→ WHAT THE EXERCISE ASKS:
The response must consist of each line in the listing that has the word "previous" in it.

→ RECORDS TO PROCESS:
_ _ _ _ _ _ _

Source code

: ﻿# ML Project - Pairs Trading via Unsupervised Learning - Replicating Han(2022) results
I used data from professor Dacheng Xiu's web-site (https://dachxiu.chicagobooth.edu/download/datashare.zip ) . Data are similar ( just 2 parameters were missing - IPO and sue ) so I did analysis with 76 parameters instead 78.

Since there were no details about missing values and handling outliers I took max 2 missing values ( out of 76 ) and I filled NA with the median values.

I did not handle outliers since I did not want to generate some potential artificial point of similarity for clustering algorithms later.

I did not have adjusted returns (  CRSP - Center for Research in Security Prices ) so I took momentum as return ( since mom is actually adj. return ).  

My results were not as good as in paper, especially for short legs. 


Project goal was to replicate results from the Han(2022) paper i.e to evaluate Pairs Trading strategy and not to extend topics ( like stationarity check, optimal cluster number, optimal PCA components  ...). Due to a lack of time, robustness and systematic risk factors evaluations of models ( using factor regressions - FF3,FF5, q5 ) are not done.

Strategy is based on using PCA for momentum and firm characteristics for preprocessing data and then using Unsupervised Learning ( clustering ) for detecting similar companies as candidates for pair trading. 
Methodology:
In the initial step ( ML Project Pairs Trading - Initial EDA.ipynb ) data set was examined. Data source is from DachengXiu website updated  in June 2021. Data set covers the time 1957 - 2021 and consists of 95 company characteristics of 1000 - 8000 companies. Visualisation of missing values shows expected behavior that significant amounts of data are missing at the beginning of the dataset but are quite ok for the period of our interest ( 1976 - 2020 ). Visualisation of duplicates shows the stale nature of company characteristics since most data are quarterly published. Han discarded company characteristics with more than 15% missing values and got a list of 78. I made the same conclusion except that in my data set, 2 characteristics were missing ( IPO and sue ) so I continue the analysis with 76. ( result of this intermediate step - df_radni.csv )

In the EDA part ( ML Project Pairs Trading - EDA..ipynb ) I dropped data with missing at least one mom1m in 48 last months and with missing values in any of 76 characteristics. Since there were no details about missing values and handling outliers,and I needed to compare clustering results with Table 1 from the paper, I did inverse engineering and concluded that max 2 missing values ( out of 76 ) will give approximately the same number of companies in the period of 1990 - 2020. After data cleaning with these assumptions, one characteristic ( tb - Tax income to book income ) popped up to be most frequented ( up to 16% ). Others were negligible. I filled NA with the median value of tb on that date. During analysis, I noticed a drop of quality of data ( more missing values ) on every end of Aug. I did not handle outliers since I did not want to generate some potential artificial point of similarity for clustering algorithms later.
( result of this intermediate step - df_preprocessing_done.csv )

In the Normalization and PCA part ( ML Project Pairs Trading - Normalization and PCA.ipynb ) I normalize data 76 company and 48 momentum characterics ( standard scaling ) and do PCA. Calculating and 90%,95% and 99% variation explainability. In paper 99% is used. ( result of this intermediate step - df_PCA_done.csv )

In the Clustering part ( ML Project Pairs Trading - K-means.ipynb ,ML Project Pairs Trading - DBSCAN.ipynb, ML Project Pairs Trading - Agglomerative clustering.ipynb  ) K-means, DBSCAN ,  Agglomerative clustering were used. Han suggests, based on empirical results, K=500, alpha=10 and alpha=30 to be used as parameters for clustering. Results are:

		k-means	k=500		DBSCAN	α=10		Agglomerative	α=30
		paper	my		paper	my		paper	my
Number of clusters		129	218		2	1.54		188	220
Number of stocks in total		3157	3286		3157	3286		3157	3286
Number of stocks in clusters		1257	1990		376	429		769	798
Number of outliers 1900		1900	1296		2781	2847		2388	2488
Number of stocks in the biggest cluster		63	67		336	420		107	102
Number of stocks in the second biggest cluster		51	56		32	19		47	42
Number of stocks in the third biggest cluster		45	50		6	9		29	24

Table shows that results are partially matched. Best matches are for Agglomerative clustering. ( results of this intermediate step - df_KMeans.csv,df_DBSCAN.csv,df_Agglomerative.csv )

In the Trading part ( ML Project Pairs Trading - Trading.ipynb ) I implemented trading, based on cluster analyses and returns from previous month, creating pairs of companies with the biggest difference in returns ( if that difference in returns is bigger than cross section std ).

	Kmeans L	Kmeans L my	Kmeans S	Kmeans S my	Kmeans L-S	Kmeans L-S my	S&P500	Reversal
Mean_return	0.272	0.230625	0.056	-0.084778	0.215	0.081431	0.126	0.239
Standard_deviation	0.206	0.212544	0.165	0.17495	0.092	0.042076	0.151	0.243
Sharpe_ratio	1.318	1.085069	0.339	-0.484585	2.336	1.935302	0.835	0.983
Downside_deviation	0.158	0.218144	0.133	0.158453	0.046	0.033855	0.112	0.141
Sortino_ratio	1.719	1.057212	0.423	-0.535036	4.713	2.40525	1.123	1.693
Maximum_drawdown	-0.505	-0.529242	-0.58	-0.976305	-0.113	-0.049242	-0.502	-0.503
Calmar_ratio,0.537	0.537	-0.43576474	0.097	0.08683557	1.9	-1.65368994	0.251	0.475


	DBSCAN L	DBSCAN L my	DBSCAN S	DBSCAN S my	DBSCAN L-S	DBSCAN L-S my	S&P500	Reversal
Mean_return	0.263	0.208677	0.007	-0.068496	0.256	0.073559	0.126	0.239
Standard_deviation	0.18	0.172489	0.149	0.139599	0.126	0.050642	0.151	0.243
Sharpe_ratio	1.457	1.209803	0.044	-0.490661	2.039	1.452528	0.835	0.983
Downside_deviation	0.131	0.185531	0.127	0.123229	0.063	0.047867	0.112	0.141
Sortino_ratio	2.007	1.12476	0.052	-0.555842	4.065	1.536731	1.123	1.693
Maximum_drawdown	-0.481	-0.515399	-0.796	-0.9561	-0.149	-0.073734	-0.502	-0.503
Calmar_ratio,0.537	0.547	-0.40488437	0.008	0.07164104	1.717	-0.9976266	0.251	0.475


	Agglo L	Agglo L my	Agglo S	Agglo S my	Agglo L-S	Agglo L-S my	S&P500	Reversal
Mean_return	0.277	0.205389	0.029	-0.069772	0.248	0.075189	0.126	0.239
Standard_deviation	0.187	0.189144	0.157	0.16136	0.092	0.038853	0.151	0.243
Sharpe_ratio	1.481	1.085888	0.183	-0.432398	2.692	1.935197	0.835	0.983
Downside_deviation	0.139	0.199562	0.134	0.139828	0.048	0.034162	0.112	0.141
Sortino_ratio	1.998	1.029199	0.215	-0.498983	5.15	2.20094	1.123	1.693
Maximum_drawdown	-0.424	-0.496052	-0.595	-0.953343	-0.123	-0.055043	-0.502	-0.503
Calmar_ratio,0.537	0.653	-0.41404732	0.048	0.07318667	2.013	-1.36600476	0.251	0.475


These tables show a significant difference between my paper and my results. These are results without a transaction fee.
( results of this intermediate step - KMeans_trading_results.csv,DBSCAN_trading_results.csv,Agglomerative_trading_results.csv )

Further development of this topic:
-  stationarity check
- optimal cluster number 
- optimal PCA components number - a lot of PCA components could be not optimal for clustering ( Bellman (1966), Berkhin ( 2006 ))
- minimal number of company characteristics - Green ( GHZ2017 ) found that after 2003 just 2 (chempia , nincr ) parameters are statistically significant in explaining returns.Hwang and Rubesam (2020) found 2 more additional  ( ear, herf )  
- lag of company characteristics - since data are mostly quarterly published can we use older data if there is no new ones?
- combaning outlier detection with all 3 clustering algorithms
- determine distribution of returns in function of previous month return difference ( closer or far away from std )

_ _ _ _ _ _ _

→ SOLUTION TO THE PROBLEM:
In the Trading part ( ML Project Pairs Trading - Trading.ipynb ) I implemented trading, based on cluster analyses and returns from previous month, creating pairs of companies with the biggest difference in returns ( if that difference in returns is bigger than cross section std ).
- determine distribution of returns in function of previous month return difference ( closer or far away from std )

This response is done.